Stored items from a collection
....

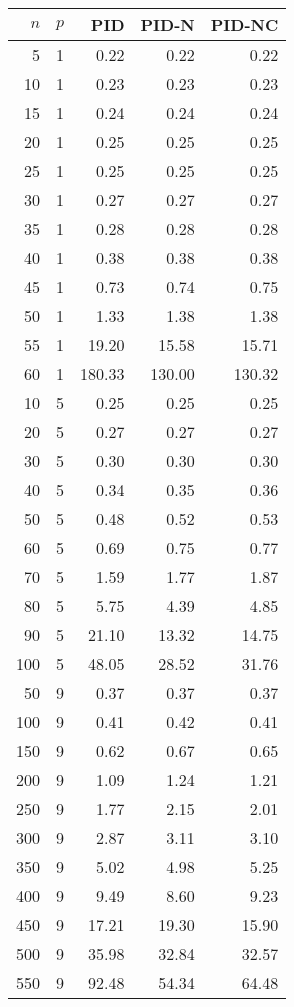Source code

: \begin{tabular}{rrrrr}
\toprule
$n$ & $p$ & PID & PID-N & PID-NC \\
\midrule
5  & 1  & 0.22  & 0.22  & 0.22 \\
10  & 1  & 0.23  & 0.23  & 0.23 \\
15  & 1  & 0.24  & 0.24  & 0.24 \\
20  & 1  & 0.25  & 0.25  & 0.25 \\
25  & 1  & 0.25  & 0.25  & 0.25 \\
30  & 1  & 0.27  & 0.27  & 0.27 \\
35  & 1  & 0.28  & 0.28  & 0.28 \\
40  & 1  & 0.38  & 0.38  & 0.38 \\
45  & 1  & 0.73  & 0.74  & 0.75 \\
50  & 1  & 1.33  & 1.38  & 1.38 \\
55  & 1  & 19.20  & 15.58  & 15.71 \\
60  & 1  & 180.33  & 130.00  & 130.32 \\
10  & 5  & 0.25  & 0.25  & 0.25 \\
20  & 5  & 0.27  & 0.27  & 0.27 \\
30  & 5  & 0.30  & 0.30  & 0.30 \\
40  & 5  & 0.34  & 0.35  & 0.36 \\
50  & 5  & 0.48  & 0.52  & 0.53 \\
60  & 5  & 0.69  & 0.75  & 0.77 \\
70  & 5  & 1.59  & 1.77  & 1.87 \\
80  & 5  & 5.75  & 4.39  & 4.85 \\
90  & 5  & 21.10  & 13.32  & 14.75 \\
100  & 5  & 48.05  & 28.52  & 31.76 \\
50  & 9  & 0.37  & 0.37  & 0.37 \\
100  & 9  & 0.41  & 0.42  & 0.41 \\
150  & 9  & 0.62  & 0.67  & 0.65 \\
200  & 9  & 1.09  & 1.24  & 1.21 \\
250  & 9  & 1.77  & 2.15  & 2.01 \\
300  & 9  & 2.87  & 3.11  & 3.10 \\
350  & 9  & 5.02  & 4.98  & 5.25 \\
400  & 9  & 9.49  & 8.60  & 9.23 \\
450  & 9  & 17.21  & 19.30  & 15.90 \\
500  & 9  & 35.98  & 32.84  & 32.57 \\
550  & 9  & 92.48  & 54.34  & 64.48 \\
\bottomrule
\end{tabular}
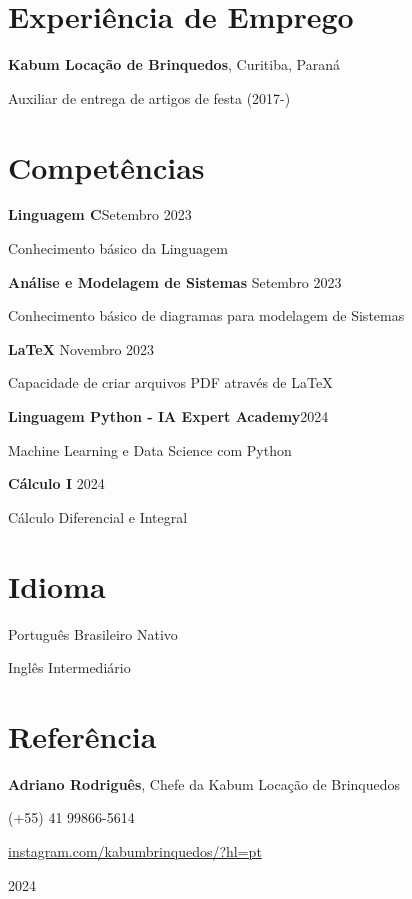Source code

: \documentclass[12pt]{extarticle}
\newcommand{\cvsection}[1]{\section*{\rmfamily#1}}
\begin{document}
\cvsection{Experiência de Emprego}
\indent

{\large

\textbf{Kabum Locação de Brinquedos}, Curitiba, Paraná

\hspace{2em}Auxiliar de entrega de artigos de festa (2017-)

}

\newpage
\vspace*{.15cm}
\cvsection{Competências}
\noindent

{\large

\textbf{Linguagem C}\hfill Setembro 2023

\hspace{2em}Conhecimento básico da Linguagem

\textbf{Análise e Modelagem de Sistemas} \hfill Setembro 2023

\hspace{2em}Conhecimento básico de diagramas para modelagem de Sistemas

\textbf{LaTeX} \hfill Novembro 2023

\hspace{2em}Capacidade de criar arquivos PDF através de LaTeX

\textbf{Linguagem Python - IA Expert Academy}\hfill 2024

\hspace{2em}Machine Learning e Data Science com Python 

\textbf{Cálculo I} \hfill 2024

\hspace{2em}Cálculo Diferencial e Integral

}

\cvsection{Idioma}
\indent

{\large

Português Brasileiro Nativo

Inglês Intermediário

}


\cvsection{Referência}
\indent

{\large

\textbf{Adriano Rodriguês}, Chefe da Kabum Locação de Brinquedos

\hspace{2em}(+55) 41 99866-5614 

\hspace{2em}\url{instagram.com/kabumbrinquedos/?hl=pt}

}

\vfill
\begin{center}
    \Large 2024
\end{center}
\end{document}
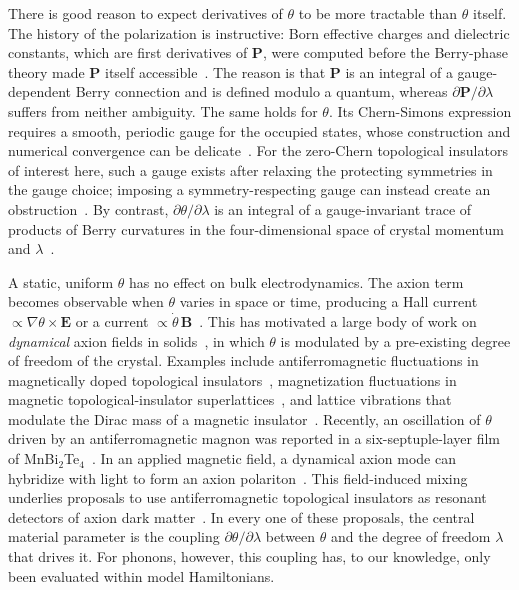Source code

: \documentclass[galley,aps,pra,10pt,amsmath,amssymb,
    superscriptaddress,nofootinbib,longbibliography]{revtex4-2}
\newcounter{comm}
\def\commnext{\stepcounter{comm}}
\def\commtext{{\bf\color{blue}[\arabic{comm}]}}
\def\commmar{{\bf\color{blue}[\arabic{comm}]}}
\def\dsm#1{\commnext\marginpar{\small DS\commmar: #1}\commtext}
\def\dsm#1{}
\newcommand{\MBT}{MnBi$_2$Te$_4$}
\begin{document}
There is good reason to expect derivatives of $\theta$ to be more tractable than $\theta$ itself.
The history of the polarization is instructive: Born effective charges and dielectric constants, which are first derivatives of $\mathbf P$, were computed before the Berry-phase theory made $\mathbf P$ itself accessible~\cite{kunc1982abinitio, resta1994macroscopic,Resta1992polarization, baroni2001phonons, gonze1997dynamical}. The reason is that $\mathbf P$ is an integral of a gauge-dependent Berry connection and is defined modulo a quantum, whereas $\partial\mathbf P/\partial\lambda$\dsm{Sudden introduction of $\lambda$ without an explanation of what is.} suffers from neither ambiguity. The same holds for $\theta$. Its Chern-Simons expression requires a smooth, periodic gauge for the occupied states, whose construction and numerical convergence can be delicate~\cite{coh2011chern, liu2015gauge, varnava2020axion, cole2026exact}. For the zero-Chern topological insulators of interest here, such a gauge exists after relaxing the protecting symmetries in the gauge choice; imposing a symmetry-respecting gauge can instead create an obstruction~\cite{soluyanov2011wannier, cole2025reduced}. By contrast, $\partial\theta/\partial\lambda$ is an integral of a gauge-invariant trace of products of Berry curvatures in the four-dimensional space of crystal momentum and $\lambda$~\cite{qi2008topological, essin2010orbital, taherinejad2015adiabatic, olsen2017surface}.

A static, uniform $\theta$ has no effect on bulk electrodynamics. The axion term becomes observable when $\theta$ varies in space or time, producing a Hall current $\propto\nabla\theta\times\mathbf E$ or a current $\propto\dot\theta\,\mathbf B$~\cite{wilczek1987two}. This has motivated a large body of work on \emph{dynamical} axion fields in solids~\cite{nenno2020axion, sekine2021axion}, in which $\theta$ is modulated by a pre-existing degree of freedom of the crystal. Examples include antiferromagnetic fluctuations in magnetically doped topological insulators~\cite{li2010dynamical}, magnetization fluctuations in magnetic topological-insulator superlattices~\cite{wang2016dynamical}, and lattice vibrations that modulate the Dirac mass of a magnetic insulator~\cite{lhachemi2024phononic}. Recently, an oscillation of $\theta$ driven by an antiferromagnetic magnon was reported in a six-septuple-layer film of \MBT{}~\cite{qiu2025observation}. In an applied magnetic field, a dynamical axion mode can hybridize with light to form an axion polariton~\cite{li2010dynamical}. This field-induced mixing underlies proposals to use antiferromagnetic topological insulators as resonant detectors of axion dark matter~\cite{marsh2019proposal, schutteengel2021axion}. In every one of these proposals, the central material parameter is the coupling $\partial\theta/\partial\lambda$ between $\theta$ and the degree of freedom $\lambda$ that drives it. For phonons, however, this coupling has, to our knowledge, only been evaluated within model Hamiltonians.
\end{document}
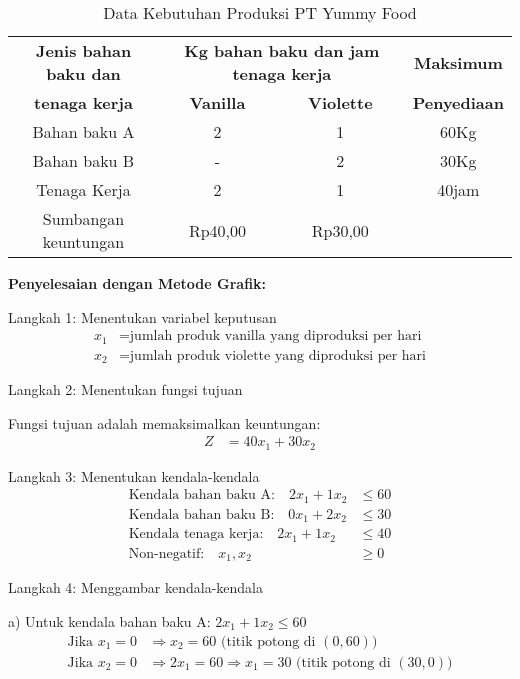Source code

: \documentclass[12pt,a4paper]{article}
\begin{document}
\begin{enumerate}
    \begin{table}[H]
    \centering
    \begin{tabular}{|c|c|c|c|}
    \hline
    \textbf{Jenis bahan baku dan} & \multicolumn{2}{c|}{\textbf{Kg bahan baku dan jam tenaga kerja}} & \textbf{Maksimum} \\
    \textbf{tenaga kerja} & \textbf{Vanilla} & \textbf{Violette} & \textbf{Penyediaan} \\
    \hline
    Bahan baku A & 2 & 1 & 60Kg \\
    \hline
    Bahan baku B & - & 2 & 30Kg \\
    \hline
    Tenaga Kerja & 2 & 1 & 40jam \\
    \hline
    Sumbangan keuntungan & Rp40,00 & Rp30,00 & \\
    \hline
    \end{tabular}
    \caption{Data Kebutuhan Produksi PT Yummy Food}
    \end{table}
    
    \textbf{Penyelesaian dengan Metode Grafik:}
    
    Langkah 1: Menentukan variabel keputusan
    \begin{align*}
    x_1 &= \text{jumlah produk vanilla yang diproduksi per hari} \\
    x_2 &= \text{jumlah produk violette yang diproduksi per hari}
    \end{align*}
    
    Langkah 2: Menentukan fungsi tujuan
    
    Fungsi tujuan adalah memaksimalkan keuntungan:
    \begin{align*}
    Z &= 40x_1 + 30x_2
    \end{align*}
    
    Langkah 3: Menentukan kendala-kendala
    \begin{align*}
    \text{Kendala bahan baku A:} \quad 2x_1 + 1x_2 &\leq 60 \\
    \text{Kendala bahan baku B:} \quad 0x_1 + 2x_2 &\leq 30 \\
    \text{Kendala tenaga kerja:} \quad 2x_1 + 1x_2 &\leq 40 \\
    \text{Non-negatif:} \quad x_1, x_2 &\geq 0
    \end{align*}
    
    Langkah 4: Menggambar kendala-kendala
    
    a) Untuk kendala bahan baku A: $2x_1 + 1x_2 \leq 60$
    \begin{align*}
    \text{Jika } x_1 = 0 &\Rightarrow x_2 = 60 \text{ (titik potong di } (0,60)) \\
    \text{Jika } x_2 = 0 &\Rightarrow 2x_1 = 60 \Rightarrow x_1 = 30 \text{ (titik potong di } (30,0))
    \end{align*}
    

\end{enumerate}
\end{document}
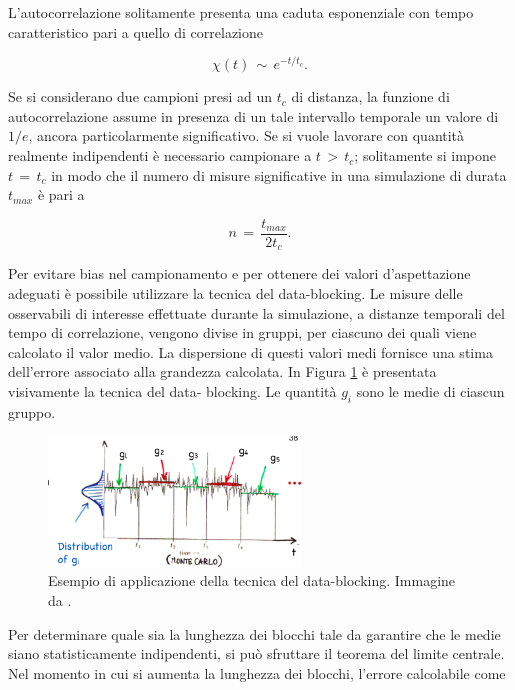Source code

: L'autocorrelazione solitamente presenta una caduta esponenziale con tempo caratteristico pari a quello di correlazione

\begin{equation}
    \chi\left(t\right)\,\sim\,e^{-t/t_c}.
    \label{eq: auto_corr_cad_exp}
\end{equation}

Se si considerano due campioni presi ad un $t_c$ di distanza, la funzione di autocorrelazione assume in presenza di un tale 
intervallo temporale un valore di $1/e$, ancora particolarmente significativo. Se si vuole lavorare con quantità realmente indipendenti 
è necessario campionare a $t\,>\,t_c$; solitamente si impone $t\,=\,t_c$ in modo che il numero di misure significative in una 
simulazione di durata $t_{max}$ è pari a 

\begin{equation}
    n\,=\,\frac{t_{max}}{2 t_c}.
    \label{eq: num_ind_samp}
\end{equation}

Per evitare bias nel campionamento e per ottenere dei valori d'aspettazione adeguati è possibile utilizzare la tecnica del 
data-blocking. Le misure delle osservabili di interesse effettuate durante la simulazione, a distanze temporali del tempo di correlazione, 
vengono divise in gruppi, per ciascuno dei quali viene calcolato il valor medio. La dispersione di questi valori medi fornisce una 
stima dell'errore associato alla grandezza calcolata. In Figura \ref{fig: data_block_tech} è presentata visivamente la tecnica del data-
blocking. Le quantità $g_i$ sono le medie di ciascun gruppo.

\begin{figure}[H]
    \centering
    \includegraphics[width=0.6\textwidth]{Immagini/data_blocking.png}
    \caption{Esempio di applicazione della tecnica del data-blocking. Immagine da \cite{galliLSN}.}
    \label{fig: data_block_tech}
\end{figure}

Per determinare quale sia la lunghezza dei blocchi tale da garantire che le medie siano statisticamente indipendenti, si può 
sfruttare il teorema del limite centrale. Nel momento in cui si aumenta la lunghezza dei blocchi, l'errore calcolabile come 

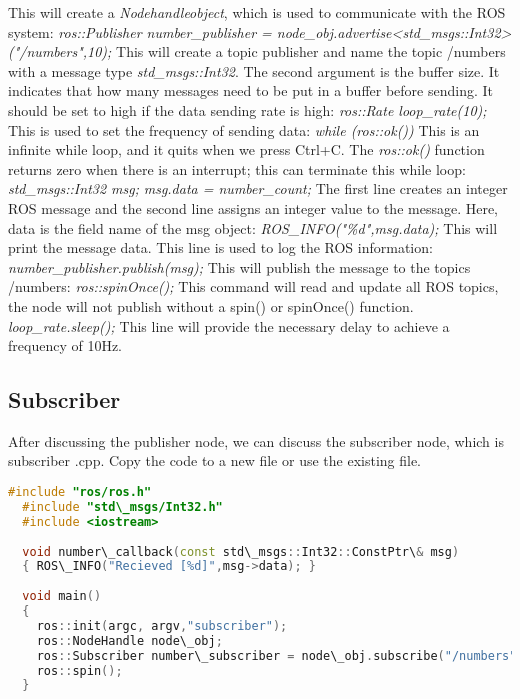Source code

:  This will create a \textit{Nodehandleobject}, which is used to communicate with the ROS system:
 \textit{ ros::Publisher number\_publisher = node\_obj.advertise<std\_msgs::Int32>("/numbers",10);} 
 This will create a topic publisher and name the topic /numbers with a message type \textit{std\_msgs::Int32}. The second argument is the buffer size. It indicates that how many messages need to be put in a buffer before sending. It should be set to high if the data sending rate is high: \textit{ros::Rate loop\_rate(10);} This is used to set the frequency of sending data:\textit{ while (ros::ok()) } This is an infinite while loop, and it quits when we press Ctrl+C. The\textit{ ros::ok()} function returns zero when there is an interrupt; this can terminate this while loop:
 \textit{std\_msgs::Int32 msg;} 
 \textit{msg.data = number\_count;} 
 The first line creates an integer ROS message and the second line assigns an integer value to the message.
 Here, data is the field name of the msg object:\textit{ ROS\_INFO("\%d",msg.data);} This will print the message data. This line is used to log the ROS information: \textit{number\_publisher.publish(msg);}
 This will publish the message to the topics /numbers:\textit{ ros::spinOnce();} 
 This command will read and update all ROS topics, the node will not publish without a spin() or spinOnce() function.
 \textit{ loop\_rate.sleep();}
 This line will provide the necessary delay to achieve a frequency of 10Hz.

 
 \subsection{Subscriber}
 
  After discussing the publisher node, we can discuss the subscriber node, which is subscriber .cpp. Copy the code to a new file or use the existing file.
  \begin{lstlisting}[language=CPP]
  #include "ros/ros.h"
  #include "std\_msgs/Int32.h"
  #include <iostream>
  
  void number\_callback(const std\_msgs::Int32::ConstPtr\& msg) 
  { ROS\_INFO("Recieved [%d]",msg->data); }
  
  void main()
  {
 	ros::init(argc, argv,"subscriber");
  	ros::NodeHandle node\_obj;
  	ros::Subscriber number\_subscriber = node\_obj.subscribe("/numbers",10,number\_callback);
  	ros::spin();
  }
  
  \end{lstlisting}
  
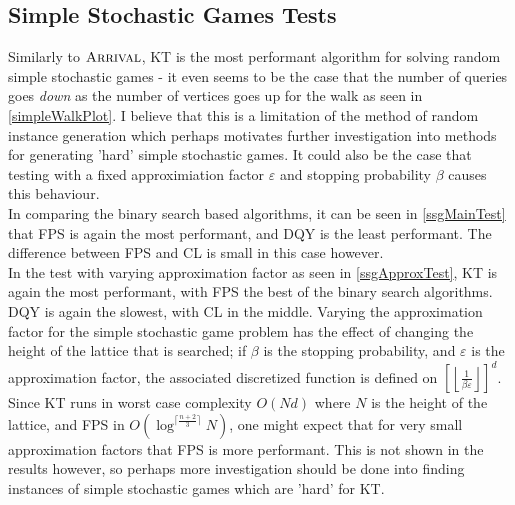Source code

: \subsection{Simple Stochastic Games Tests}
Similarly to $\textsc{Arrival}$, KT is the most performant algorithm for solving
random simple stochastic games - it even seems to be the case
that the number of queries goes \emph{down} as the number of vertices
goes up for the walk as seen in \cref{simpleWalkPlot}. 
I believe that this is a limitation of the method
of random instance generation which perhaps motivates further investigation
into methods for generating 'hard' simple stochastic games. It could also
be the case that testing with a fixed approximiation factor $\varepsilon$
and stopping probability $\beta$ causes this behaviour. \\
In comparing the binary search based algorithms, it can be seen in \cref{ssgMainTest} 
that
FPS is again the most performant, and DQY is the least performant. The difference
between FPS and CL is small in this case however. \\
In the test with varying approximation factor as seen in \cref{ssgApproxTest}, KT 
is again the most performant, with FPS the best of the binary search algorithms.
DQY is again the slowest, with CL in the middle. Varying the approximation factor
for the simple stochastic game problem has the effect of changing the height of the lattice
that is searched; if $\beta$ is the stopping probability, and $\varepsilon$ is the approximation
factor, the associated discretized function is 
defined on $\left[\left \lfloor \frac{1}{\beta \varepsilon}\right \rfloor\right]^d$.
Since KT runs in worst case complexity $O(Nd)$ where $N$ is the height of the lattice,
and FPS in $O(\log^{\lceil \frac{n + 2}{3} \rceil} N)$, one might expect that for
very small approximation factors that FPS is more performant. This is not shown in
the results however, so perhaps more investigation should be done into finding
instances of simple stochastic games which are 'hard' for KT.

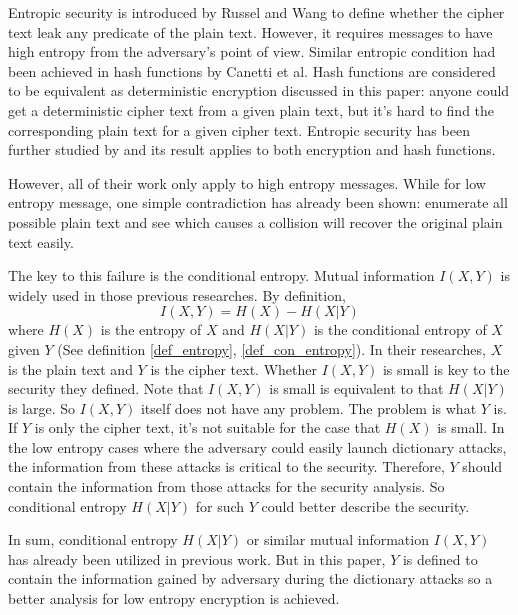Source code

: \documentclass[10pt, conference, compsocconf]{IEEEtran}
\begin{document}
	Entropic security is introduced by Russel and Wang\cite{Russel02howto} to define
	whether the cipher text leak any predicate of the plain text. However,
	it requires messages to have high entropy from
	the adversary's point of view. Similar entropic condition had been
	achieved in hash functions by Canetti et al\cite{Canetti97towardsrealizing, Canetti_perfectlyone-way}. 
	Hash functions are
	considered to be equivalent as deterministic encryption discussed in this
	paper: anyone could get a deterministic cipher text from a
	given plain text, but it's hard to find the corresponding plain text
	for a given cipher text. Entropic security has been further 
	studied by \cite{entropic_wang}
	and its result applies to both encryption and hash functions.
	
	However, all of their work only apply to high entropy messages.
	While for low entropy message, 
	one simple contradiction has already been
	shown: enumerate all possible plain text and see which causes a collision
	will recover the original plain text easily.
	
	The key to this failure is the conditional entropy. Mutual information
	$I(X, Y)$ is widely used in those previous researches. By definition,
	\begin{equation}
		I(X, Y) = H(X) - H(X|Y)
	\end{equation}
	where $H(X)$ is the entropy of $X$ and $H(X|Y)$ is the conditional entropy
	of $X$ given $Y$ (See definition \ref{def_entropy}, \ref{def_con_entropy}).
	In their researches, $X$ is the plain text and $Y$ is the cipher text.
	Whether $I(X, Y)$ is small is key to the security they defined.
	Note that $I(X, Y)$ is small
	is equivalent to that $H(X|Y)$ is large. So $I(X, Y)$ itself does not have any problem.
	The problem is what $Y$ is.
	If $Y$ is only the cipher text, it's not suitable for the case that $H(X)$ is small.
	In the low entropy cases where the adversary could easily launch dictionary attacks,
	the information from these attacks is critical to the security. Therefore, $Y$
	should contain the information from those attacks for the security analysis.
	So conditional entropy $H(X|Y)$ for such $Y$ could better describe the security. 
		
	In sum, conditional entropy $H(X|Y)$ or similar mutual information $I(X, Y)$
	has already been utilized in previous work. But in this paper, $Y$ is defined to contain the information
	gained by adversary during the dictionary attacks so a better analysis
	for low entropy encryption is achieved.
	
\end{document}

....

EXERCISE BRIEF:
Looking at the data above, how many lines hold the word "frac"? Respond with the number alone.

FINISHED TASK:
3